We were in the depths of winter by then. Frost had destroyed most of the lush paddocks and the wind was icy. After years in a tropical climate it seemed I simply could not get warm no matter how many clothes I wore. I had hoped the pregnancy would boost my internal heating system but so far that had not happened. When we arrived at the house mid-morning to meet the agent, we were greeted by the owner's daughter, who was still in her dressing-gown.

‘I'm so sorry,' she said. ‘I'm just waiting for the pipes to thaw so I can have a shower and leave.'

I raised an eyebrow at Julian.

‘We'll come back,' the agent told her, then suggested to us: ‘I'll take you for a drive instead.'

We headed out across the open paddock, the ground dry and brittle after months of drought. Beautiful stands of towering trees clustered around the bottom of a perfect hill. The sun came out and we got out of the car to drink it all in. Julian and I stood together, mesmerised. There was a still, dark dam, a vista of green paddocks through gaps in the bush, and a cluster of paperbarks. Sunlight carelessly threw itself in pieces on the ground near our feet.

Julian squeezed my hand and we exchanged a knowing look.

This was it.

•••

As we prepared to move, Julian said he would quite like to go to China and Tibet with Oliver and Charlie, who were living in Beijing and Korea. I always felt it was important for him to spend time alone with his children and completely supported the idea.

‘How long will you go for?' I asked.

‘About a month or so. You're invited as well, of course.'

I laughed, thinking about the logistics of preparing our new house alone, dealing with my increasingly weighty body and caring for George.

‘I think that's what they call a Clayton's invitation. Can't quite see myself on a trekking holiday right now.'

I thought all about the friends I could see, the books I could read, the freedom to hang out with George in my own way, all unencumbered by anyone else's agenda.

‘Send me a postcard,' I told him.

Julian did in fact send me a postcard from his travels – just the one. I still keep it on my bookshelf.

Darling, we went up to the Potala Palace on the first day and spent the morning. The building was tremendous but a little lifeless with only 50 resident monks.

Love,

J

Dearest Jules. A man of few words.

•••

We moved into the farm a few weeks before the twins were due. By this stage, I had become rather ungainly, so my role was largely restricted to emptying but not lifting heavy boxes and making endless pots of tea for anyone who was doing any real work.

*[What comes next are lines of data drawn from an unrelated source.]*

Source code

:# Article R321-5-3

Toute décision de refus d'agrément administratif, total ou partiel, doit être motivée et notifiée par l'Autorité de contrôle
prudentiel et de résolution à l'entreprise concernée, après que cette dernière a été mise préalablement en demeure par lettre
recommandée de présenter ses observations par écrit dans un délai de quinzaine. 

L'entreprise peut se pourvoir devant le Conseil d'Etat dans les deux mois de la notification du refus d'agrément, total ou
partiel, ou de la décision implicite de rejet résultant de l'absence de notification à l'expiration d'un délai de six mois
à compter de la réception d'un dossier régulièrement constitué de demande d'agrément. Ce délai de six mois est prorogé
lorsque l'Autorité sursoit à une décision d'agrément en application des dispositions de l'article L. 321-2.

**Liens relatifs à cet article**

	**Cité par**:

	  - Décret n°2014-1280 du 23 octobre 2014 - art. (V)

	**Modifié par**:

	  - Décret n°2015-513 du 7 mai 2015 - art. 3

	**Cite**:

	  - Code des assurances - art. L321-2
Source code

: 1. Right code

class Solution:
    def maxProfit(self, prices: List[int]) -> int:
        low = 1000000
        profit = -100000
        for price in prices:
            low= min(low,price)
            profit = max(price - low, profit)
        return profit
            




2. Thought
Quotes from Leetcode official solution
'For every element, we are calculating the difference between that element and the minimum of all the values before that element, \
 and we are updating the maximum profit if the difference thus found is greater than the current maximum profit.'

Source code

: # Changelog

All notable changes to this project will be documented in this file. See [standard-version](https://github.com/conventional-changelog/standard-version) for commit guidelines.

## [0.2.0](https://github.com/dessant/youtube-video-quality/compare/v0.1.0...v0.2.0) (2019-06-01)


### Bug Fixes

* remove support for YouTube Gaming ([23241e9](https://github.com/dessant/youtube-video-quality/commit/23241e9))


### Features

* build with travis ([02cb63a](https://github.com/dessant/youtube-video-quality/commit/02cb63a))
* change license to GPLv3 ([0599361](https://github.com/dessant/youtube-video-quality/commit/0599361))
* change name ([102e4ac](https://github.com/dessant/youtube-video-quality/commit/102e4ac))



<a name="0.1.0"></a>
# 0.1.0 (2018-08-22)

After we had settled in and consigned most of the boxes to the shed for unpacking later, Julian and I went to Sydney for his next consultation at St Vincent's in Darlinghurst.

I wanted to know what options the doctors were suggesting to Julian, and to better understand the language of his illness and its treatments. I certainly did not have any fixed views
about the path he should take; I simply hoped to support him and have a sense of what was coming.

The oncologist was pleasant but avoided engaging with me and spent most of the consultation speaking directly to Julian. The news was not good. Having lain relatively dormant for several months, it seemed the myeloma was on the move. It had been previously suggested that a bone marrow transplant would give Julian the best chance of a long-term remission. His brothers John and Adrian had already undergone tests to see if they could be donors. Neither match had worked.

The only remaining option was an autologous transplant. This would mean Julian's stem cells would be removed from his bone marrow and stored. He would undergo a gruelling dose of chemotherapy to kill the cancer cells and then his stem cells would be infused back into his blood. This would mean a month in hospital, largely in an isolation ward. It was a risky procedure as his susceptibility to opportunistic infections would be very high. However, if successful, it could mean remission, possibly for many years. Myeloma could not be cured, but it could be postponed. It was our best option.